According to the given images, we can create the false color images of bands B1, B5 and B6 since the lakes are easier to recognize in these images compared with other types of combination. Then by sampling we obtain the range of RGB values of lakes in images. So we filter out all the irrelevant elements and leave only the area of lakes in the image by setting ranges for RGB values. Repeating the previous steps in 3 other distinct images, we then perform noise deduction in order to maximize the visual effect of lakes and minimize the others.

This analysis gives out that there are five major lakes in this preserve and the shapes and coverage vary among them. In Fig 1.1, the green area represents the lakes, while the blue area represents the other elements.

   Fig 1.1

By identifying the shape of Boonsong Lake, we can easily find out that the one on the lower-left corner is mostly likely the Boonsong Lake. After finding out the relative location of Boonsong Lake, we then get the length by pointing out the coordinates of the highest and lowest dot of the lake in MATLAB (and then combine two pictures together just to conveniently show two sets of coordinates). Thus the corresponding coordinates are (159, 476) and (159, 506) identified from Fig 1.2. Therefore, the supplied satellite images are north-south oriented, which is the same as the Boonsong Lake image, and the length of 1 pixel is 3000/30 = 100 feet. Thus one pixel in the satellite images covers 100*100=10000 square feet area.

VAST%20Challenge%202017/Mini-challenge%203/159整合.png   Fig 1.2

2Identify features you can discern in the Preserve area as captured in the imagery. Focus on image features that you are reasonably confident that you can identify (e.g., a town full of houses may be identified with a high confidence level). Please limit your answer to 6 images and 500 words. 

We apply two methods to identify features – manual classification and supervised classification.

Manual Classification:

According to the fact that different areas have different band value combination, then we can separate areas by the specific values manually.

1)     Vegetation: It is the most evident pattern in the images.

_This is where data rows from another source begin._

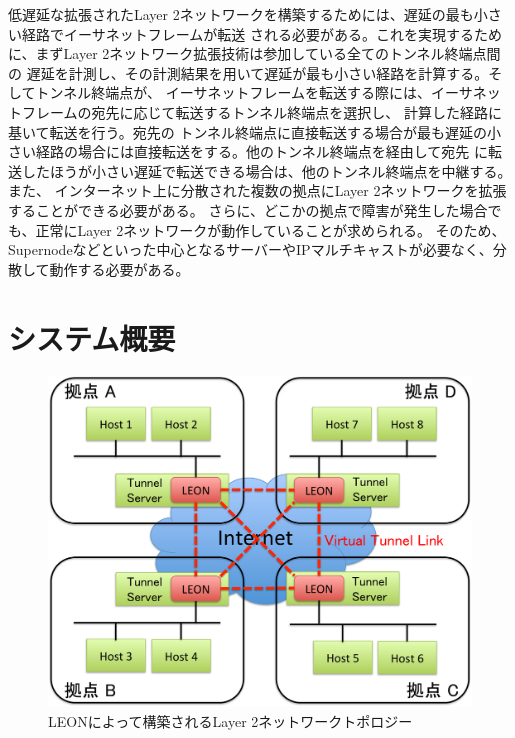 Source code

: 低遅延な拡張されたLayer 2ネットワークを構築するためには、遅延の最も小さい経路でイーサネットフレームが転送
される必要がある。これを実現するために、まずLayer 2ネットワーク拡張技術は参加している全てのトンネル終端点間の
遅延を計測し、その計測結果を用いて遅延が最も小さい経路を計算する。そしてトンネル終端点が、
イーサネットフレームを転送する際には、イーサネットフレームの宛先に応じて転送するトンネル終端点を選択し、
計算した経路に基いて転送を行う。宛先の
トンネル終端点に直接転送する場合が最も遅延の小さい経路の場合には直接転送をする。他のトンネル終端点を経由して宛先
に転送したほうが小さい遅延で転送できる場合は、他のトンネル終端点を中継する。また、
インターネット上に分散された複数の拠点にLayer 2ネットワークを拡張することができる必要がある。
さらに、どこかの拠点で障害が発生した場合でも、正常にLayer 2ネットワークが動作していることが求められる。
そのため、Supernodeなどといった中心となるサーバーやIPマルチキャストが必要なく、分散して動作する必要がある。

\section{システム概要}
\label{solv:requiredl2}

\begin{figure}
	\begin{center}
		\includegraphics[scale=0.60]{./img/mtuntopology}
		\caption{LEONによって構築されるLayer 2ネットワークトポロジー}
		\label{img:mtuntopology}
	\end{center}
\end{figure}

By calculating the values of NDVI, we can get the areas which the vegetation covers by filtering NDVI>0. Vegetation is the most abundant in summer or autumn, so we apply the filter on image11 to get the following result Fig2.1, where green refers to the area of vegetation while blue and black stands for other elements.

              Contrast_Stretch/NDVI_contrast_stretch/image11_2016_09_06_NDVI.png   Fig 2.1


2)     Five areas of lake: We can construct the false color version of bands B1, B5 and B6. The reason why we choose these bands is that the lakes are more obvious than other false color images so that it’s convenient to sample the RGB value range for the area of lakes. After we get the ranges, we apply the filter to exclude other elements or minimize the effect as little as possible. The lakes are shown in Fig2.2 in color green and other elements are shown in blue.

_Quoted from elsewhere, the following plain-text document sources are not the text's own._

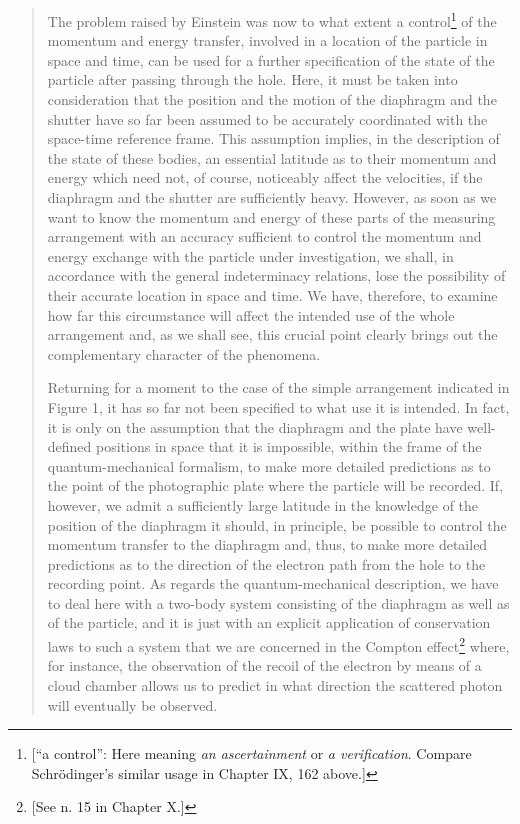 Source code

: \documentclass[11pt]{memoir}
\begin{document}
\begin{quote}
The problem raised by Einstein was now to what extent a
control\footnote{{[}``a control'': Here meaning \emph{an ascertainment}
  or \emph{a verification}. Compare Schrödinger's similar usage in
  Chapter IX, 162 above.{]}} of the momentum and energy transfer,
involved in a location of the particle in space and time, can be used
for a further specification of the state of the particle after passing
through the hole. Here, it must be taken into consideration that the
position and the motion of the diaphragm and the shutter have so far
been assumed to be accurately coordinated with the space-time reference
frame. This assumption implies, in the description of the state of these
bodies, an essential latitude as to their momentum and energy which need
not, of course, noticeably affect the velocities, if the diaphragm and
the shutter are sufficiently heavy. However, as soon as we want to know
the momentum and energy of these parts of the measuring arrangement with
an accuracy sufficient to control the momentum and energy exchange with
the particle under investigation, we shall, in accordance with the
general indeterminacy relations, lose the possibility of their accurate
location in space and time. We have, therefore, to examine how far this
circumstance will affect the intended use of the whole arrangement and,
as we shall see, this crucial point clearly brings out the complementary
character of the phenomena.

Returning for a moment to the case of the simple arrangement indicated
in Figure 1, it has so far not been specified to what use it is
intended. In fact, it is only on the assumption that the diaphragm and
the plate have well-defined positions in space that it is impossible,
within the frame of the quantum-mechanical formalism, to make more
detailed predictions as to the point of the photographic plate where the
particle will be recorded. If, however, we admit a sufficiently large
latitude in the knowledge of the position of the diaphragm it should, in
principle, be possible to control the momentum transfer to the diaphragm
and, thus, to make more detailed predictions as to the direction of the
electron path from the hole to the recording point. As regards the
quantum-mechanical description, we have to deal here with a two-body
system consisting of the diaphragm as well as of the particle, and it is
just with an explicit application of conservation laws to such a system
that we are concerned in the Compton effect\footnote{{[}See n. 15 in
  Chapter X.{]}} where, for instance, the observation of the recoil of
the electron by means of a cloud chamber allows us to predict in what
direction the scattered photon will eventually be observed.


\end{quote}
\end{document}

              lakerefine2.png   Fig 2.2


3)     Road: We apply the approach that is similar to the one applied to the lakes, and construct the true color images with bands B1, B2 and B3. Then after figuring out the RGB value range for roads, we apply the filter to feature the roads. We can identify from Fig 2.3 that the green parts have different extent of brightness --- the roads in the middle are brighter than the ones beside them. So we can assume that the roads in the middle are highways, which are built above the ground since they are more straight and wider from the picture. Meanwhile, the less evident roads can be identified as roads inside the preserve since plants may cover the road making only parts of the roads to be shown.


4)     Town of houses & Bare lands or rocks: From NDVI < 0, we can split out the elements other than vegetation. Since we have already separate the areas of lakes and roads, we then mask them out to get the towns of houses as well as bare lands or rocks as shown below(Fig 2.4).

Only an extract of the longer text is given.